Data extracted from a collection:

>>>>

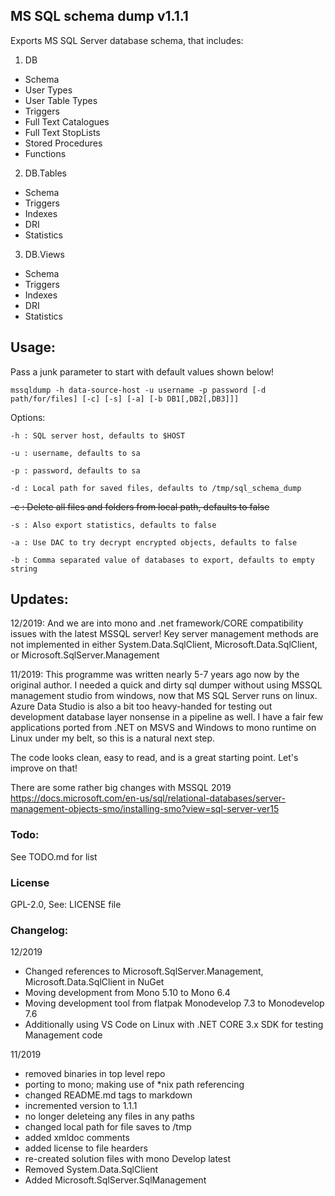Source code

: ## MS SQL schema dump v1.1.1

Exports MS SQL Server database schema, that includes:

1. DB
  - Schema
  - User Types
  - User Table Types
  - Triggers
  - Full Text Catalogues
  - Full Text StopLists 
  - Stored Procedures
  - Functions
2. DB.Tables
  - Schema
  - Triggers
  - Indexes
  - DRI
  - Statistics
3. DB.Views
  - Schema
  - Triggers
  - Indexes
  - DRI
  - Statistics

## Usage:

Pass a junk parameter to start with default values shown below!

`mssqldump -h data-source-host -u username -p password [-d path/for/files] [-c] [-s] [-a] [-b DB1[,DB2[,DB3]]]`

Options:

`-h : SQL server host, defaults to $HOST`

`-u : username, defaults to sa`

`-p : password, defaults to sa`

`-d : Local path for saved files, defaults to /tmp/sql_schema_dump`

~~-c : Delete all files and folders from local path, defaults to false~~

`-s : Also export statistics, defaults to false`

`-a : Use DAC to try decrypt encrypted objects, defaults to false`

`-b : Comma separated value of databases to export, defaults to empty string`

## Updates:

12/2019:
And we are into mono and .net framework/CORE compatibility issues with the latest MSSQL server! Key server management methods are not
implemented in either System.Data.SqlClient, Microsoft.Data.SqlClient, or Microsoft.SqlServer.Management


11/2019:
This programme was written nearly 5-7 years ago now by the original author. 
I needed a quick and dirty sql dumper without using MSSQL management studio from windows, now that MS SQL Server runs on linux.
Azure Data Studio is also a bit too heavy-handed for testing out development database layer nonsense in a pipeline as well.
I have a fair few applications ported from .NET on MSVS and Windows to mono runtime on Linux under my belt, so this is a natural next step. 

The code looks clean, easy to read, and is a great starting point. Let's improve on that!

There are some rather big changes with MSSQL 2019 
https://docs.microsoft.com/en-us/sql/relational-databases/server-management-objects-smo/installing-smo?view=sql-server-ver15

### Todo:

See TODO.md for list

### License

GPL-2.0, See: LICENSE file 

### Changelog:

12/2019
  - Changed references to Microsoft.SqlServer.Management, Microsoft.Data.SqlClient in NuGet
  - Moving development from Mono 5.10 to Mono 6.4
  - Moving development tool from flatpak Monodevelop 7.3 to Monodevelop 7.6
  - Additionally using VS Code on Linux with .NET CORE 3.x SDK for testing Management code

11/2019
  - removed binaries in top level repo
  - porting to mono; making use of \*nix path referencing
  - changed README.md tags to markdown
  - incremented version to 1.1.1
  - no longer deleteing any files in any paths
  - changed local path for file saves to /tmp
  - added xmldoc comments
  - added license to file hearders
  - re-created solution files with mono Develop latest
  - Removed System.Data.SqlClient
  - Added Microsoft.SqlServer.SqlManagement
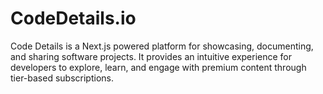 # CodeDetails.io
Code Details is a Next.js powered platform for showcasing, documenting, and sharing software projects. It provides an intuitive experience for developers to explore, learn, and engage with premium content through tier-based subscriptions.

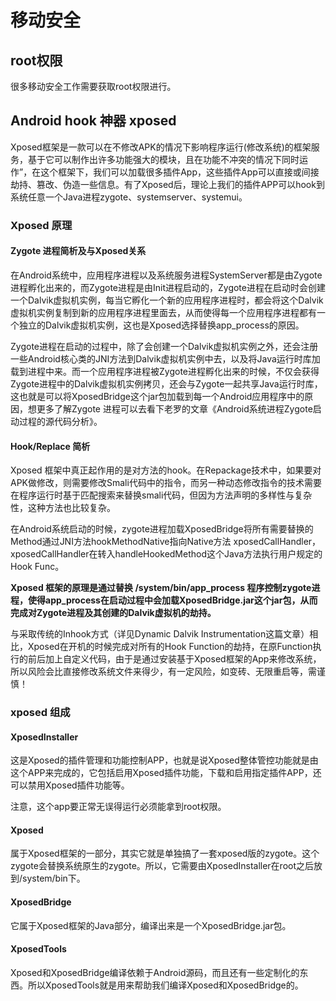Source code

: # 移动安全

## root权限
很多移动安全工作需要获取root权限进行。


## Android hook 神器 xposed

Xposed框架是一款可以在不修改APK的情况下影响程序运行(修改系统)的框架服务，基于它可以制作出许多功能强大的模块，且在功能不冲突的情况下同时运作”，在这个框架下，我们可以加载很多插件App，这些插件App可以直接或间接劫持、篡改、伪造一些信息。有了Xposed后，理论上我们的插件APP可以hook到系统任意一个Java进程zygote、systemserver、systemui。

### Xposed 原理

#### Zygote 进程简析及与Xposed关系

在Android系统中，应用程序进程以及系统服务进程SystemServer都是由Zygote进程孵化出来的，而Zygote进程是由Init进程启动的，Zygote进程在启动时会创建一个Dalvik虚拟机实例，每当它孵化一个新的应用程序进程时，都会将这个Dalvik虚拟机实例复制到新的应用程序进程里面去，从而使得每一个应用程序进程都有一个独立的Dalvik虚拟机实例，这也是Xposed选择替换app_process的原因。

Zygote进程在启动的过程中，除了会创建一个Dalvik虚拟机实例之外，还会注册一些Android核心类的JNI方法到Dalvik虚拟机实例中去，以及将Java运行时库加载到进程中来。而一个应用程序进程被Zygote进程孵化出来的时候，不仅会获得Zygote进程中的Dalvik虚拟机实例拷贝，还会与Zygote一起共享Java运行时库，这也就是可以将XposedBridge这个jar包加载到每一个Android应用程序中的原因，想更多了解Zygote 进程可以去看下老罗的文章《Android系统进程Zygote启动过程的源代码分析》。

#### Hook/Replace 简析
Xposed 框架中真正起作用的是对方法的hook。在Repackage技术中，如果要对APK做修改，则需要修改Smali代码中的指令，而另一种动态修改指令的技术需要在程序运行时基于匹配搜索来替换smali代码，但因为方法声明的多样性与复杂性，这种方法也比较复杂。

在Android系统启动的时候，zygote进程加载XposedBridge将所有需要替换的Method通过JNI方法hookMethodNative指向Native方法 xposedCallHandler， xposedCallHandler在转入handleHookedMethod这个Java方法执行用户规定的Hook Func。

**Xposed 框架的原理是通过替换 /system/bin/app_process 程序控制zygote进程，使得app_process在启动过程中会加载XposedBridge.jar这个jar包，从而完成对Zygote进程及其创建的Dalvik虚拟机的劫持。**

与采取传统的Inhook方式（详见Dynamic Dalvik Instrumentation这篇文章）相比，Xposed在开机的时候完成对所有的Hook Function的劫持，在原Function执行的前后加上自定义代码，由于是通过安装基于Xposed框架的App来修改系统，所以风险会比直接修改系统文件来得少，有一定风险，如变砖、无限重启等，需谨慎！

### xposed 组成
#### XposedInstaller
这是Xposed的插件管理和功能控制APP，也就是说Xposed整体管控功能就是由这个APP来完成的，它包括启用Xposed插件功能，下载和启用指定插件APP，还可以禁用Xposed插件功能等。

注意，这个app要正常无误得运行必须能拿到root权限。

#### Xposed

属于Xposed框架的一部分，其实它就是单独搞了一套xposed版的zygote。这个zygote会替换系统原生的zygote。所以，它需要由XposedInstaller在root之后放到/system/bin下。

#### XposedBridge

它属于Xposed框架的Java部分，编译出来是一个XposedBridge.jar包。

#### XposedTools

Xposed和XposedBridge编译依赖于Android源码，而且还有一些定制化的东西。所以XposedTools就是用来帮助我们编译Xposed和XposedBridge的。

<<<<

### Task directions
Transcribe exactly the lines above, beginning at the one with "The code looks" and going up to and including the one with "## Android hook 神器 xposed". Pictures do not belong in the copy.

### Response box
The code looks clean, easy to read, and is a great starting point. Let's improve on that!

There are some rather big changes with MSSQL 2019 
https://docs.microsoft.com/en-us/sql/relational-databases/server-management-objects-smo/installing-smo?view=sql-server-ver15

### Todo:

See TODO.md for list

### License

GPL-2.0, See: LICENSE file 

### Changelog:

12/2019
  - Changed references to Microsoft.SqlServer.Management, Microsoft.Data.SqlClient in NuGet
  - Moving development from Mono 5.10 to Mono 6.4
  - Moving development tool from flatpak Monodevelop 7.3 to Monodevelop 7.6
  - Additionally using VS Code on Linux with .NET CORE 3.x SDK for testing Management code

11/2019
  - removed binaries in top level repo
  - porting to mono; making use of \*nix path referencing
  - changed README.md tags to markdown
  - incremented version to 1.1.1
  - no longer deleteing any files in any paths
  - changed local path for file saves to /tmp
  - added xmldoc comments
  - added license to file hearders
  - re-created solution files with mono Develop latest
  - Removed System.Data.SqlClient
  - Added Microsoft.SqlServer.SqlManagement
 # CodeDetails.io
Code Details is a Next.js powered platform for showcasing, documenting, and sharing software projects. It provides an intuitive experience for developers to explore, learn, and engage with premium content through tier-based subscriptions.

Source code

: # 移动安全

## root权限
很多移动安全工作需要获取root权限进行。


## Android hook 神器 xposed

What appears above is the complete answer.